O judiciário brasileiro tem cada vez mais se mostrado um forte ator na restrição à liberdade de expressão. A censura pela via judicial tem se tornado uma triste realidade na vida de jornalistas, blogueiros, ativistas e usuários da internet.
Além de decisões que determinam a retirada de conteúdos legítimos – muitas vezes de interesse público – e condenações criminais por calúnia, difamação e injúria, há um número crescente de decisões determinando o pagamento de indenizações altíssimas e desproporcionais, atingindo por vezes a própria subsistência dos condenados.
Dois casos emblemáticos ilustram esta grave situação. No primeiro, o renomado jornalista e blogueiro, Paulo Henrique Amorim, teve sua conta bancária bloqueada pela justiça do Rio de Janeiro devido a três condenações que atingiram o valor de R$ 450 mil, a ser pago ao banqueiro Daniel Dantas como indenização em virtude de matéria publicada no blog “Conversa Afiada”. A matéria reproduzia vídeo exibido no Jornal Nacional em que funcionários de Dantas pagavam propina a policiais federais responsáveis pela operação Satiagraha, que investiga o banqueiro.
No segundo caso, a blogueira Alcinéa Cavalcante foi condenada pela justiça do Amapá ao pagamento de mais de R$ 2 milhões ao senador José Sarney, após ser processada e ter perdido em mais de 20 ações judiciais movidas pelo senador.
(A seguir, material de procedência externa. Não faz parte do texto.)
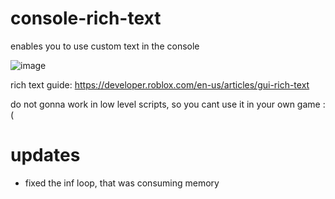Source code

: # console-rich-text
enables you to use custom text in the console

![image](https://user-images.githubusercontent.com/72479668/132525182-3b903e62-59cc-4776-b8b2-407277cc4b6d.png)

rich text guide:
https://developer.roblox.com/en-us/articles/gui-rich-text

do not gonna work in low level scripts, so you cant use it in your own game :(

# updates
* fixed the inf loop, that was consuming memory
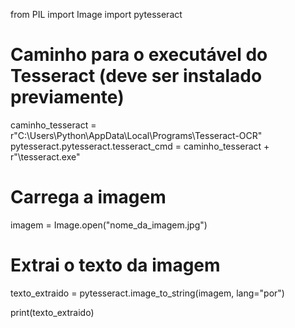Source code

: from PIL import Image
import pytesseract

# Caminho para o executável do Tesseract (deve ser instalado previamente)
caminho_tesseract = r"C:\Users\Python\AppData\Local\Programs\Tesseract-OCR"
pytesseract.pytesseract.tesseract_cmd = caminho_tesseract + r"\tesseract.exe"

# Carrega a imagem
imagem = Image.open("nome_da_imagem.jpg")

# Extrai o texto da imagem
texto_extraido = pytesseract.image_to_string(imagem, lang="por")

print(texto_extraido)
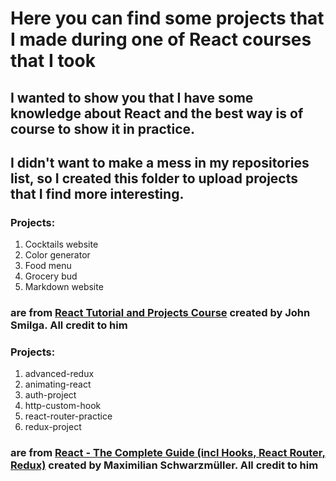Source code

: # Here you can find some projects that I made during one of React courses that I took
## I wanted to show you that I have some knowledge about React and the best way is of course to show it in practice.
## I didn't want to make a mess in my repositories list, so I created this folder to upload projects that I find more interesting.
### Projects: 
1. Cocktails website
2. Color generator
3. Food menu
4. Grocery bud
5. Markdown website
### are from [React Tutorial and Projects Course](https://www.udemy.com/course/react-tutorial-and-projects-course/) created by John Smilga. All credit to him
### Projects:
1. advanced-redux
2. animating-react
3. auth-project
4. http-custom-hook
5. react-router-practice
6. redux-project
### are from [React - The Complete Guide (incl Hooks, React Router, Redux)](https://www.udemy.com/course/react-the-complete-guide-incl-redux/) created by Maximilian Schwarzmüller. All credit to him
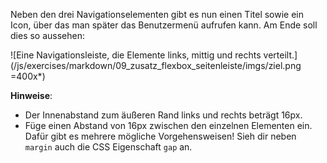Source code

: Neben den drei Navigationselementen gibt es nun einen Titel sowie ein Icon, über das man später das Benutzermenü aufrufen kann. Am Ende soll dies so aussehen:

![Eine Navigationsleiste, die Elemente links, mittig und rechts verteilt.](/js/exercises/markdown/09_zusatz_flexbox_seitenleiste/imgs/ziel.png =400x*)

**Hinweise**:
- Der Innenabstand zum äußeren Rand links und rechts beträgt 16px.
- Füge einen Abstand von 16px zwischen den einzelnen Elementen ein. Dafür gibt es mehrere mögliche Vorgehensweisen! Sieh dir neben `margin` auch die CSS Eigenschaft `gap` an.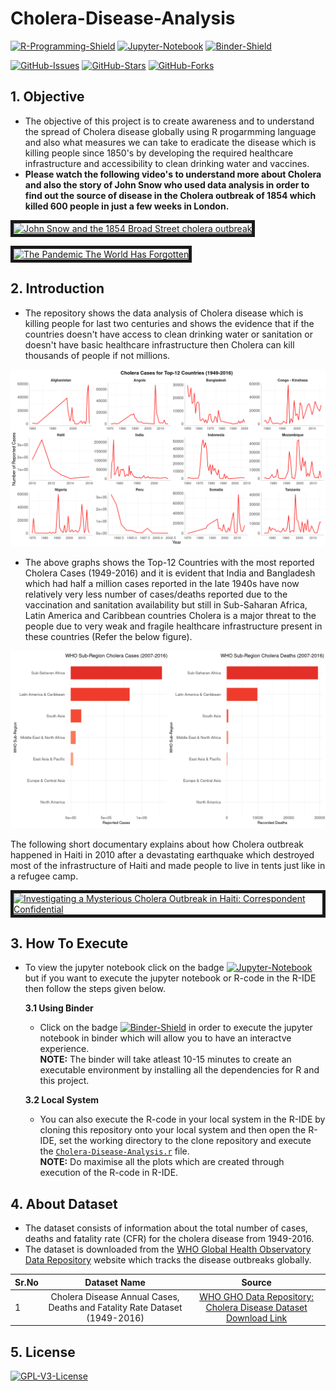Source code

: # Cholera-Disease-Analysis  
[![R-Programming-Shield](https://img.shields.io/badge/R-276DC3?style=for-the-badge&logo=r&logoColor=white)](https://github.com/strikersps/Cholera-Disease-Analysis/blob/main/Cholera-Disease-Analysis.r)
[![Jupyter-Notebook](https://img.shields.io/badge/Jupyter-F37626.svg?&style=for-the-badge&logo=Jupyter&logoColor=white)](https://nbviewer.jupyter.org/github/strikersps/Cholera-Disease-Analysis/blob/HEAD/Cholera-Disease-Analysis.ipynb#)
[![Binder-Shield](https://mybinder.org/badge_logo.svg)](https://mybinder.org/v2/gh/strikersps/Cholera-Disease-Analysis/HEAD)  

[![GitHub-Issues](https://img.shields.io/github/issues/strikersps/Cholera-Disease-Analysis?style=flat-square)](https://github.com/strikersps/Cholera-Disease-Analysis/issues)
[![GitHub-Stars](https://img.shields.io/github/stars/strikersps/Cholera-Disease-Analysis?style=flat-square )](https://github.com/strikersps/Cholera-Disease-Analysis/stargazers)
[![GitHub-Forks](https://img.shields.io/github/forks/strikersps/Cholera-Disease-Analysis?style=flat-square)](https://github.com/strikersps/Cholera-Disease-Analysis/network/members)  

## 1. Objective  
* The objective of this project is to create awareness and to understand the spread of Cholera disease globally using R progarmming language and also what measures we can take to eradicate the disease which is killing people since 1850's by developing the required healthcare infrastructure and accessibility to clean drinking water and vaccines.  
* **Please watch the following video's to understand more about Cholera and also the story of John Snow who used data analysis in order to find out the source of disease in the Cholera outbreak of 1854 which killed 600 people in just a few weeks in London.**  

<a href="http://www.youtube.com/watch?feature=player_embedded&v=lNjrAXGRda4
" target="_blank"><img src="http://img.youtube.com/vi/lNjrAXGRda4/0.jpg" 
alt="John Snow and the 1854 Broad Street cholera outbreak" width="1024" height="720" border="5" /></a>


<a href="http://www.youtube.com/watch?feature=player_embedded&v=hj95IZMlZWw
" target="_blank"><img src="http://img.youtube.com/vi/hj95IZMlZWw/0.jpg" 
alt="The Pandemic The World Has Forgotten" width="1024" height="720" border="5" /></a>


## 2. Introduction  
* The repository shows the data analysis of Cholera disease which is killing people for last two centuries and shows the evidence that if the countries doesn't have access to clean drinking water or sanitation or doesn't have basic healthcare infrastructure then Cholera can kill thousands of people if not millions.  

![Top-12 Countries With Most Cholera Cases Reported](https://github.com/strikersps/Cholera-Disease-Analysis/blob/main/Cholera-Cases-Top-12-Countries.png)  
* The above graphs shows the Top-12 Countries with the most reported Cholera Cases (1949-2016) and it is evident that India and Bangladesh which had half a million cases reported in the late 1940s have now relatively very less number of cases/deaths reported due to the vaccination and sanitation availability but still in Sub-Saharan Africa, Latin America and Caribbean countries Cholera is a major threat to the people due to very weak and fragile healthcare infrastructure present in these countries (Refer the below figure).  

![WHO-Subregion With Most Number of Cholera Cases Reported (2007-2016)](https://github.com/strikersps/Cholera-Disease-Analysis/blob/main/Cholera-Cases-and-Deaths-Last-10-Years.png)  

The following short documentary explains about how Cholera outbreak happened in Haiti in 2010 after a devastating earthquake which destroyed most of the infrastructure of Haiti and made people to live in tents just like in a refugee camp.  

<a href="http://www.youtube.com/watch?feature=player_embedded&v=Xx4sQ0oeU9Q
" target="_blank"><img src="http://img.youtube.com/vi/Xx4sQ0oeU9Q/0.jpg" 
alt="Investigating a Mysterious Cholera Outbreak in Haiti: Correspondent Confidential" width="1024" height="720" border="5" /></a>

## 3. How To Execute  
* To view the jupyter notebook click on the badge [![Jupyter-Notebook](https://img.shields.io/badge/Jupyter-F37626.svg?&style=for-the-badge&logo=Jupyter&logoColor=white)](https://nbviewer.jupyter.org/github/strikersps/Cholera-Disease-Analysis/blob/HEAD/Cholera-Disease-Analysis.ipynb#) but if you want to execute the jupyter notebook or R-code in the R-IDE then follow the steps given below.

  **3.1 Using Binder**
  * Click on the badge [![Binder-Shield](https://mybinder.org/badge_logo.svg)](https://mybinder.org/v2/gh/strikersps/Cholera-Disease-Analysis/HEAD) in order to execute the jupyter notebook in binder which will allow you to have an interactve experience.  
      **NOTE:** The binder will take atleast 10-15 minutes to create an executable environment by installing all the dependencies for R and this project.  
      
  **3.2 Local System**  
  * You can also execute the R-code in your local system in the R-IDE by cloning this repository onto your local system and then open the R-IDE, set the working directory to the clone repository and execute the [`Cholera-Disease-Analysis.r`](https://github.com/strikersps/Cholera-Disease-Analysis/blob/main/Cholera-Disease-Analysis.r) file.  
      **NOTE:** Do maximise all the plots which are created through execution of the R-code in R-IDE.  

## 4. About Dataset  
* The dataset consists of information about the total number of cases, deaths and fatality rate (CFR) for the cholera disease from 1949-2016.  
* The dataset is downloaded from the [WHO Global Health Observatory Data Repository](https://apps.who.int/gho/data/node.resources) website which tracks the disease outbreaks globally.    

| Sr.No | Dataset Name | Source |  
|-----|:-------------:|:--------:|
| 1 | Cholera Disease Annual Cases, Deaths and Fatality Rate Dataset (1949-2016) | [WHO GHO Data Repository: Cholera Disease Dataset Download Link](https://apps.who.int/gho/data/node.main.174?lang=en) |  

## 5. License  
[![GPL-V3-License](https://img.shields.io/github/license/strikersps/Cholera-Disease-Analysis?style=for-the-badge)](https://www.gnu.org/licenses/gpl-3.0.en.html)
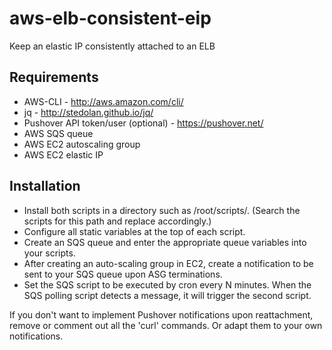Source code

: # aws-elb-consistent-eip
Keep an elastic IP consistently attached to an ELB

## Requirements
  - AWS-CLI - http://aws.amazon.com/cli/
  - jq - http://stedolan.github.io/jq/
  - Pushover API token/user (optional) - https://pushover.net/
  - AWS SQS queue
  - AWS EC2 autoscaling group
  - AWS EC2 elastic IP

## Installation
  - Install both scripts in a directory such as /root/scripts/. (Search the scripts for this path and replace accordingly.)
  - Configure all static variables at the top of each script.
  - Create an SQS queue and enter the appropriate queue variables into your scripts.
  - After creating an auto-scaling group in EC2, create a notification to be sent to your SQS queue upon ASG terminations.
  - Set the SQS script to be executed by cron every N minutes. When the SQS polling script detects a message, it will trigger the second script.

If you don't want to implement Pushover notifications upon reattachment, remove or comment out all the 'curl' commands. Or adapt them to your own notifications.
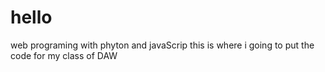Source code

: # hello
web programing with phyton and javaScrip
this is where i going to put the code for my class of DAW
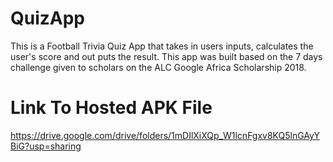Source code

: # QuizApp
 This is a Football Trivia Quiz App that takes in users inputs, calculates the user's score and out puts the result. This app was built based on the 7 days challenge given to scholars on the ALC Google Africa Scholarship 2018.
 
 # Link To Hosted APK File
 https://drive.google.com/drive/folders/1mDIlXiXQp_W1lcnFgxv8KQ5lnGAyYBiG?usp=sharing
Em 2006 Alcinéa publicou em seu blog, “alcinea.com”, uma campanha com o adesivo escrito “o carro que mais combina comigo é o camburão da polícia” e disse que as pessoas deviam colar no carro dos candidatos que combinassem com essa afirmação. Um dos usuários de seu blog fez um comentário sobre Sarney, que processou diretamente a blogueira.
A partir daí, a cada matéria publicada em que aparecia o nome de Sarney, o senador entrava com uma ação judicial contra a blogueira. Na semana passada, após a condenação em mais de 20 ações, a justiça do Amapá determinou o bloqueio da conta de Alcinéa, conta na qual recebe sua aposentadoria, seu único meio de sustento.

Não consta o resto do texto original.